Claudio e Massimiliano, cacciatori, guide, avventurieri. Avevano scelto lo Zimbabwe perché amavano la savana e gli animali, facendo di quella terra il loro lavoro. Una vita scandita dalle escursioni nei parchi naturali e dal rapporto non facile con le autorità locali, dovendo fare i conti con la politica anticolonialista del presidente dittatore Mugabe che ha sempre guardato con sospetto gli occidentali arrivati nello Zimbabwe negli Anni 80. E Claudio era uno di questi. «Mi hanno portato via la terra ma io non mollo», ripeteva come un refrain dopo che il governo gli requisì una tenuta acquistata con altri soci per farci un parco naturale. Fu la battaglia della sua vita. «Stava cercando ancora oggi di riavere quel terreno e almeno una compensazione in denaro, forse era arrivato a una concessione», ricorda Roberto Franceschini, funzionario dell’ambasciata italiana ad Harare, la capitale.
Non che questa contesa sia da mettere in relazione alla morte violenta dei Chiarelli. Ma serve a capire il problematico rapporto con le istituzioni e in particolare quelle dei parchi, dove padre e figlio sono stati uccisi. «Ha sparato un ranger», dicono più fonti e sussurrano: «Per errore, li hanno scambiati per bracconieri». Possibile un errore del genere? «Sì, è possibile – spiega Castaldello —. Lui me l’aveva detto che collaborava con i ranger e aveva una licenza governativa. E mi aveva detto anche che faceva l’attività di antibracconaggio in un’area che gestiva contro i cacciatori di avorio. Quelli sono i più pericolosi. Perché uccidono gli animali solo per le zanne e per i corni di rinoceronte, che poi rivendono per procurarsi armi. Inoltre quelle sono zone di bush, cespugliose. È possibile che non li abbiano visti bene e hanno sparato».
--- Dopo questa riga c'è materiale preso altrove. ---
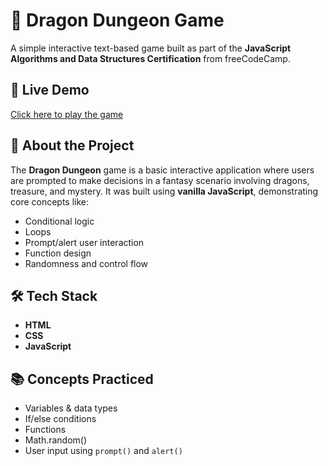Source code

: # 🐉 Dragon Dungeon Game

A simple interactive text-based game built as part of the **JavaScript Algorithms and Data Structures Certification** from freeCodeCamp.

## 🚀 Live Demo
[Click here to play the game](https://dragon-dungen-f189b4.netlify.app/)

## 🧠 About the Project

The **Dragon Dungeon** game is a basic interactive application where users are prompted to make decisions in a fantasy scenario involving dragons, treasure, and mystery. It was built using **vanilla JavaScript**, demonstrating core concepts like:

- Conditional logic
- Loops
- Prompt/alert user interaction
- Function design
- Randomness and control flow

## 🛠️ Tech Stack

- **HTML**
- **CSS**
- **JavaScript**

## 📚 Concepts Practiced

- Variables & data types
- If/else conditions
- Functions
- Math.random()
- User input using `prompt()` and `alert()`
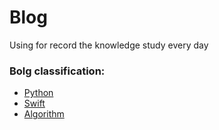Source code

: # Blog
Using for record the knowledge study every day
### Bolg classification:
- [Python](https://github.com/xiaohai0520/Blog/projects/1)
- [Swift](https://github.com/xiaohai0520/Blog/projects/1)
- [Algorithm](https://github.com/xiaohai0520/Blog/projects/1)
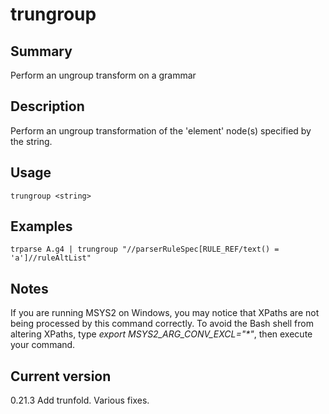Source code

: # trungroup

## Summary

Perform an ungroup transform on a grammar

## Description

Perform an ungroup transformation of the 'element' node(s) specified by the string.

## Usage

    trungroup <string>

## Examples

    trparse A.g4 | trungroup "//parserRuleSpec[RULE_REF/text() = 'a']//ruleAltList"

## Notes

If you are running MSYS2 on Windows, you may notice that XPaths are not being
processed by this command correctly. To avoid the Bash shell from altering
XPaths, type _export MSYS2_ARG_CONV_EXCL="*"_, then execute your command.

## Current version

0.21.3 Add trunfold. Various fixes.
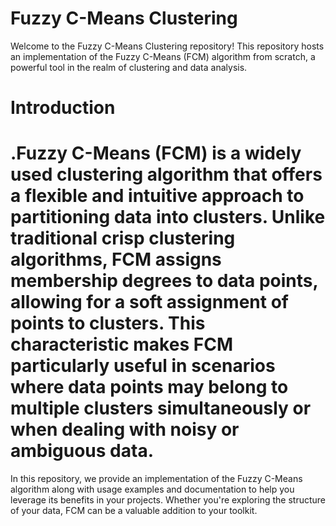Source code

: # Fuzzy C-Means Clustering
Welcome to the Fuzzy C-Means Clustering repository! This repository hosts an implementation of the Fuzzy C-Means (FCM) algorithm from scratch, a powerful tool in the realm of clustering and data analysis.

# Introduction
# .Fuzzy C-Means (FCM) is a widely used clustering algorithm that offers a flexible and intuitive approach to partitioning data into clusters. Unlike traditional crisp clustering algorithms, FCM assigns membership degrees to data points, allowing for a soft assignment of points to clusters. This characteristic makes FCM particularly useful in scenarios where data points may belong to multiple clusters simultaneously or when dealing with noisy or ambiguous data.


In this repository, we provide an implementation of the Fuzzy C-Means algorithm along with usage examples and documentation to help you leverage its benefits in your projects. Whether you're exploring the structure of your data, FCM can be a valuable addition to your toolkit.


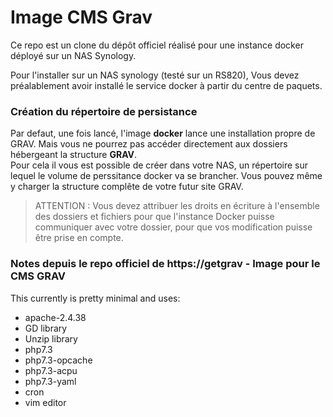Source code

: # Image CMS Grav

Ce repo est un clone du dépôt officiel réalisé pour une instance docker déployé sur un NAS Synology.

Pour l'installer sur un NAS synology (testé sur un RS820), Vous devez préalablement avoir installé le service docker à partir du centre de paquets.

### Création du répertoire de persistance  
Par defaut, une fois lancé, l'image **docker** lance une installation propre de GRAV. Mais vous ne pourrez pas accéder directement aux dossiers hébergeant la structure **GRAV**.  
Pour cela il vous est possible de créer dans votre NAS, un répertoire sur lequel le volume de perssitance docker va se brancher. Vous pouvez même y charger la structure complête de votre futur site GRAV.  
> ATTENTION : Vous devez attribuer les droits en écriture à l'ensemble des dossiers et fichiers pour que l'instance Docker puisse communiquer avec votre dossier, pour que vos modification puisse être prise en compte. 


### Notes depuis le repo officiel de https://getgrav - Image pour le CMS GRAV

This currently is pretty minimal and uses:

* apache-2.4.38
* GD library
* Unzip library
* php7.3
* php7.3-opcache
* php7.3-acpu
* php7.3-yaml
* cron
* vim editor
C’è la caccia illegale e c’è quella legale, «che serve a contenere la popolazione animale in alcune aree di sovraffollamento secondo quote date dal governo». Claudio e Massimiliano erano guide e cacciatori in queste aree. Un’attività lucrosa. «Una settimana di caccia al leone può costare anche più di 10 mila euro». Ma non tutti possono accompagnare gli appassionati nella savana. «Sono tre anni di corso ferreo, non è che ti regalano la licenza», precisano dall’ambasciata.
Lavoro ricco e rischioso. Nel maggio del 2006, nella valle dello Zambesi, il safari si trasformò in tragedia. Claudio guidava la battuta di caccia ma non riuscì a fermare un’elefantessa inferocita che finì per travolgere e uccidere l’industriale Gianpaolo Tarabini Castellani. In precedenza rischiò di essere ammazzato dagli squatter entrati nella sua terra, quando fu espropriato. «Erano duecento uomini armati di pugnali, lance e machete. Hanno distrutto tutto, la mia casa i miei lodge – disse al Corriere della Sera nel 2002 —. Hanno ucciso migliaia di animali, tra cui due rinoceronti e un elefante. Hanno divelto recinzioni e appiccato incendi. I quindici uomini che lavoravano per me sono stati picchiati selvaggiamente. Mi dissero: ora ti stacchiamo il cuore e ce lo mangiamo. Pensai che fosse giunto il mio momento e invece poi se ne andarono».
Il momento per Claudio è arrivato domenica scorsa ed è arrivato anche per suo figlio Max che ultimamente gestiva un’attività di ristorazione nella capitale. Non li ha uccisi un leone o un elefante inferocito e neppure uno squatter con il machete. Ma, pare, l’errore di un ranger.